[Extracted data]

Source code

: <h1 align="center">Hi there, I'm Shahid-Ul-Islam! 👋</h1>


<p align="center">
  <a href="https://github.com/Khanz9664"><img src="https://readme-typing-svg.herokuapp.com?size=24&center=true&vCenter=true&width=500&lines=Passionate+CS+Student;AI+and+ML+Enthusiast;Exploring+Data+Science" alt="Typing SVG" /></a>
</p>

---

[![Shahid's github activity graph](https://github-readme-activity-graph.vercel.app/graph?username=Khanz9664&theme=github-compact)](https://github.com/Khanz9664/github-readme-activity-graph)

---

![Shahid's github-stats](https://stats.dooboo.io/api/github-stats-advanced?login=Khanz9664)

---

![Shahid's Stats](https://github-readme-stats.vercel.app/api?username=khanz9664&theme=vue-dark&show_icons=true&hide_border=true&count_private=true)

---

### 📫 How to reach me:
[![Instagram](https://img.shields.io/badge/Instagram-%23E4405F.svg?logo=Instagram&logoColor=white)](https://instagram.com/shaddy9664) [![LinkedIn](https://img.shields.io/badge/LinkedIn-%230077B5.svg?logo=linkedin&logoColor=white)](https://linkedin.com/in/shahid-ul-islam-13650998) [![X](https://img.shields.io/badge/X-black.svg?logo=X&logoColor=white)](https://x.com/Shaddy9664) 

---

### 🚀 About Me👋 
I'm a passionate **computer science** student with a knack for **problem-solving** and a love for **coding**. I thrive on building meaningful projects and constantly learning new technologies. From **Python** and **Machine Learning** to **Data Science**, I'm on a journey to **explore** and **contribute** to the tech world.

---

[/Extracted data]

• [Task to carry out]
Within the records above, each line containing "https" is to be returned.

• [Solution to this task]
  <a href="https://github.com/Khanz9664"><img src="https://readme-typing-svg.herokuapp.com?size=24&center=true&vCenter=true&width=500&lines=Passionate+CS+Student;AI+and+ML+Enthusiast;Exploring+Data+Science" alt="Typing SVG" /></a>
[![Shahid's github activity graph](https://github-readme-activity-graph.vercel.app/graph?username=Khanz9664&theme=github-compact)](https://github.com/Khanz9664/github-readme-activity-graph)
![Shahid's github-stats](https://stats.dooboo.io/api/github-stats-advanced?login=Khanz9664)
![Shahid's Stats](https://github-readme-stats.vercel.app/api?username=khanz9664&theme=vue-dark&show_icons=true&hide_border=true&count_private=true)
[![Instagram](https://img.shields.io/badge/Instagram-%23E4405F.svg?logo=Instagram&logoColor=white)](https://instagram.com/shaddy9664) [![LinkedIn](https://img.shields.io/badge/LinkedIn-%230077B5.svg?logo=linkedin&logoColor=white)](https://linkedin.com/in/shahid-ul-islam-13650998) [![X](https://img.shields.io/badge/X-black.svg?logo=X&logoColor=white)](https://x.com/Shaddy9664) 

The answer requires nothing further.